_EXTRACTED ENTRIES_.
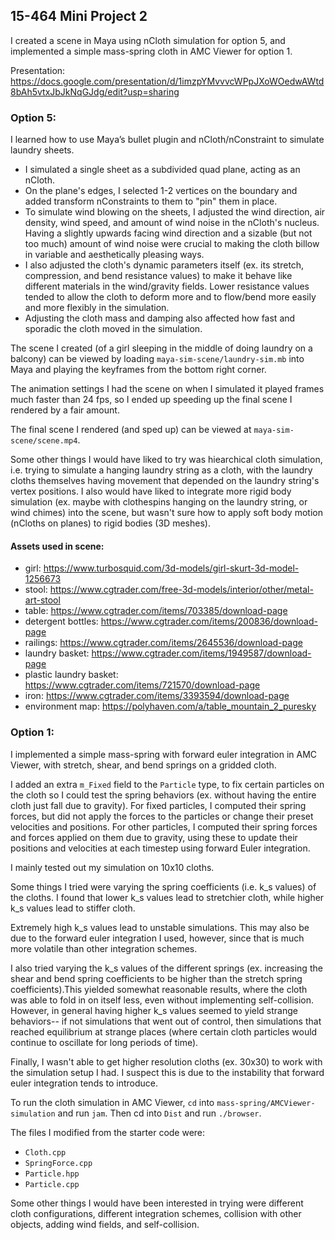 ## 15-464 Mini Project 2

I created a scene in Maya using nCloth simulation for option 5, and implemented a simple mass-spring cloth in AMC Viewer for option 1.

Presentation: https://docs.google.com/presentation/d/1imzpYMvvvcWPpJXoWOedwAWtd8bAh5vtxJbJkNqGJdg/edit?usp=sharing 

### Option 5: 
I learned how to use Maya’s bullet plugin and nCloth/nConstraint to simulate laundry sheets. 
- I simulated a single sheet as a subdivided quad plane, acting as an nCloth. 
- On the plane's edges, I selected 1-2 vertices on the boundary and added transform nConstraints to them to "pin" them in place. 
- To simulate wind blowing on the sheets, I adjusted the wind direction, air density, wind speed, and amount of wind noise in the nCloth's nucleus. Having a slightly upwards facing wind direction and a sizable (but not too much) amount of wind noise were crucial to making the cloth billow in variable and aesthetically pleasing ways. 
- I also adjusted the cloth's dynamic parameters itself (ex. its stretch, compression, and bend resistance values) to make it behave like different materials in the wind/gravity fields. Lower resistance values tended to allow the cloth to deform more and to flow/bend more easily and more flexibly in the simulation. 
- Adjusting the cloth mass and damping also affected how fast and sporadic the cloth moved in the simulation. 

The scene I created (of a girl sleeping in the middle of doing laundry on a balcony) can be viewed by loading `maya-sim-scene/laundry-sim.mb` into Maya and playing the keyframes from the bottom right corner. 

The animation settings I had the scene on when I simulated it played frames much faster than 24 fps, so I ended up speeding up the final scene I rendered by a fair amount. 

The final scene I rendered (and sped up) can be viewed at `maya-sim-scene/scene.mp4`. 

Some other things I would have liked to try was hiearchical cloth simulation, i.e. trying to simulate a hanging laundry string as a cloth, with the laundry cloths themselves having movement that depended on the laundry string's vertex positions. I also would have liked to integrate more rigid body simulation (ex. maybe with clothespins hanging on the laundry string, or wind chimes) into the scene, but wasn't sure how to apply soft body motion (nCloths on planes) to rigid bodies (3D meshes).

#### Assets used in scene: 
- girl: https://www.turbosquid.com/3d-models/girl-skurt-3d-model-1256673 
- stool: https://www.cgtrader.com/free-3d-models/interior/other/metal-art-stool 
- table: https://www.cgtrader.com/items/703385/download-page 
- detergent bottles: https://www.cgtrader.com/items/200836/download-page 
- railings: https://www.cgtrader.com/items/2645536/download-page 
- laundry basket: https://www.cgtrader.com/items/1949587/download-page 
- plastic laundry basket: https://www.cgtrader.com/items/721570/download-page 
- iron: https://www.cgtrader.com/items/3393594/download-page 
- environment map: https://polyhaven.com/a/table_mountain_2_puresky 

### Option 1: 
I implemented a simple mass-spring with forward euler integration in AMC Viewer, with stretch, shear, and bend springs on a gridded cloth. 

I added an extra `m_Fixed` field to the `Particle` type, to fix certain particles on the cloth so I could test the spring behaviors (ex. without having the entire cloth just fall due to gravity). For fixed particles, I computed their spring forces, but did not apply the forces to the particles or change their preset velocities and positions. For other particles, I computed their spring forces and forces applied on them due to gravity, using these to update their positions and velocities at each timestep using forward Euler integration.

I mainly tested out my simulation on 10x10 cloths. 

Some things I tried were varying the spring coefficients (i.e. k_s values) of the cloths. I found that lower k_s values lead to stretchier cloth, while higher k_s values lead to stiffer cloth.  

Extremely high k_s values lead to unstable simulations. This may also be due to the forward euler integration I used, however, since that is much more volatile than other integration schemes. 

I also tried varying the k_s values of the different springs (ex. increasing the shear and bend spring coefficients to be higher than the stretch spring coefficients).This yielded somewhat reasonable results, where the cloth was able to fold in on itself less, even without implementing self-collision. However, in general having higher k_s values seemed to yield strange behaviors-- if not simulations that went out of control, then simulations that reached equilibrium at strange places (where certain cloth particles would continue to oscillate for long periods of time). 

Finally, I wasn't able to get higher resolution cloths (ex. 30x30) to work with the simulation setup I had. I suspect this is due to the instability that forward euler integration tends to introduce. 

To run the cloth simulation in AMC Viewer, `cd` into `mass-spring/AMCViewer-simulation` and run `jam`. Then cd into `Dist` and run `./browser`. 

The files I modified from the starter code were:
- `Cloth.cpp`
- `SpringForce.cpp`
- `Particle.hpp`
- `Particle.cpp`

Some other things I would have been interested in trying were different cloth configurations, different integration schemes, collision with other objects, adding wind fields, and self-collision.
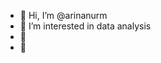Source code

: - 👋 Hi, I’m @arinanurm
- 👀 I’m interested in data analysis
- 🌱 
- 💞

<!---
arinanurm/arinanurm is a ✨ special ✨ repository because its `README.md` (this file) appears on your GitHub profile.
You can click the Preview link to take a look at your changes.
--->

_WORK INSTRUCTION_.
What's needed is an exact copy of every entry, minus the pictures.

_SOLVED PROBLEM_.
 ## 15-464 Mini Project 2

I created a scene in Maya using nCloth simulation for option 5, and implemented a simple mass-spring cloth in AMC Viewer for option 1.

Presentation: https://docs.google.com/presentation/d/1imzpYMvvvcWPpJXoWOedwAWtd8bAh5vtxJbJkNqGJdg/edit?usp=sharing 

### Option 5: 
I learned how to use Maya’s bullet plugin and nCloth/nConstraint to simulate laundry sheets. 
- I simulated a single sheet as a subdivided quad plane, acting as an nCloth. 
- On the plane's edges, I selected 1-2 vertices on the boundary and added transform nConstraints to them to "pin" them in place. 
- To simulate wind blowing on the sheets, I adjusted the wind direction, air density, wind speed, and amount of wind noise in the nCloth's nucleus. Having a slightly upwards facing wind direction and a sizable (but not too much) amount of wind noise were crucial to making the cloth billow in variable and aesthetically pleasing ways. 
- I also adjusted the cloth's dynamic parameters itself (ex. its stretch, compression, and bend resistance values) to make it behave like different materials in the wind/gravity fields. Lower resistance values tended to allow the cloth to deform more and to flow/bend more easily and more flexibly in the simulation. 
- Adjusting the cloth mass and damping also affected how fast and sporadic the cloth moved in the simulation. 

The scene I created (of a girl sleeping in the middle of doing laundry on a balcony) can be viewed by loading `maya-sim-scene/laundry-sim.mb` into Maya and playing the keyframes from the bottom right corner. 

The animation settings I had the scene on when I simulated it played frames much faster than 24 fps, so I ended up speeding up the final scene I rendered by a fair amount. 

The final scene I rendered (and sped up) can be viewed at `maya-sim-scene/scene.mp4`. 

Some other things I would have liked to try was hiearchical cloth simulation, i.e. trying to simulate a hanging laundry string as a cloth, with the laundry cloths themselves having movement that depended on the laundry string's vertex positions. I also would have liked to integrate more rigid body simulation (ex. maybe with clothespins hanging on the laundry string, or wind chimes) into the scene, but wasn't sure how to apply soft body motion (nCloths on planes) to rigid bodies (3D meshes).

#### Assets used in scene: 
- girl: https://www.turbosquid.com/3d-models/girl-skurt-3d-model-1256673 
- stool: https://www.cgtrader.com/free-3d-models/interior/other/metal-art-stool 
- table: https://www.cgtrader.com/items/703385/download-page 
- detergent bottles: https://www.cgtrader.com/items/200836/download-page 
- railings: https://www.cgtrader.com/items/2645536/download-page 
- laundry basket: https://www.cgtrader.com/items/1949587/download-page 
- plastic laundry basket: https://www.cgtrader.com/items/721570/download-page 
- iron: https://www.cgtrader.com/items/3393594/download-page 
- environment map: https://polyhaven.com/a/table_mountain_2_puresky 

### Option 1: 
I implemented a simple mass-spring with forward euler integration in AMC Viewer, with stretch, shear, and bend springs on a gridded cloth. 

I added an extra `m_Fixed` field to the `Particle` type, to fix certain particles on the cloth so I could test the spring behaviors (ex. without having the entire cloth just fall due to gravity). For fixed particles, I computed their spring forces, but did not apply the forces to the particles or change their preset velocities and positions. For other particles, I computed their spring forces and forces applied on them due to gravity, using these to update their positions and velocities at each timestep using forward Euler integration.

I mainly tested out my simulation on 10x10 cloths. 

Some things I tried were varying the spring coefficients (i.e. k_s values) of the cloths. I found that lower k_s values lead to stretchier cloth, while higher k_s values lead to stiffer cloth.  

Extremely high k_s values lead to unstable simulations. This may also be due to the forward euler integration I used, however, since that is much more volatile than other integration schemes. 

I also tried varying the k_s values of the different springs (ex. increasing the shear and bend spring coefficients to be higher than the stretch spring coefficients).This yielded somewhat reasonable results, where the cloth was able to fold in on itself less, even without implementing self-collision. However, in general having higher k_s values seemed to yield strange behaviors-- if not simulations that went out of control, then simulations that reached equilibrium at strange places (where certain cloth particles would continue to oscillate for long periods of time). 

Finally, I wasn't able to get higher resolution cloths (ex. 30x30) to work with the simulation setup I had. I suspect this is due to the instability that forward euler integration tends to introduce. 

To run the cloth simulation in AMC Viewer, `cd` into `mass-spring/AMCViewer-simulation` and run `jam`. Then cd into `Dist` and run `./browser`. 

The files I modified from the starter code were:
- `Cloth.cpp`
- `SpringForce.cpp`
- `Particle.hpp`
- `Particle.cpp`

Some other things I would have been interested in trying were different cloth configurations, different integration schemes, collision with other objects, adding wind fields, and self-collision.
Source code

: - 👋 Hi, I’m @arinanurm
- 👀 I’m interested in data analysis
- 🌱 
- 💞

<!---
arinanurm/arinanurm is a ✨ special ✨ repository because its `README.md` (this file) appears on your GitHub profile.
You can click the Preview link to take a look at your changes.
--->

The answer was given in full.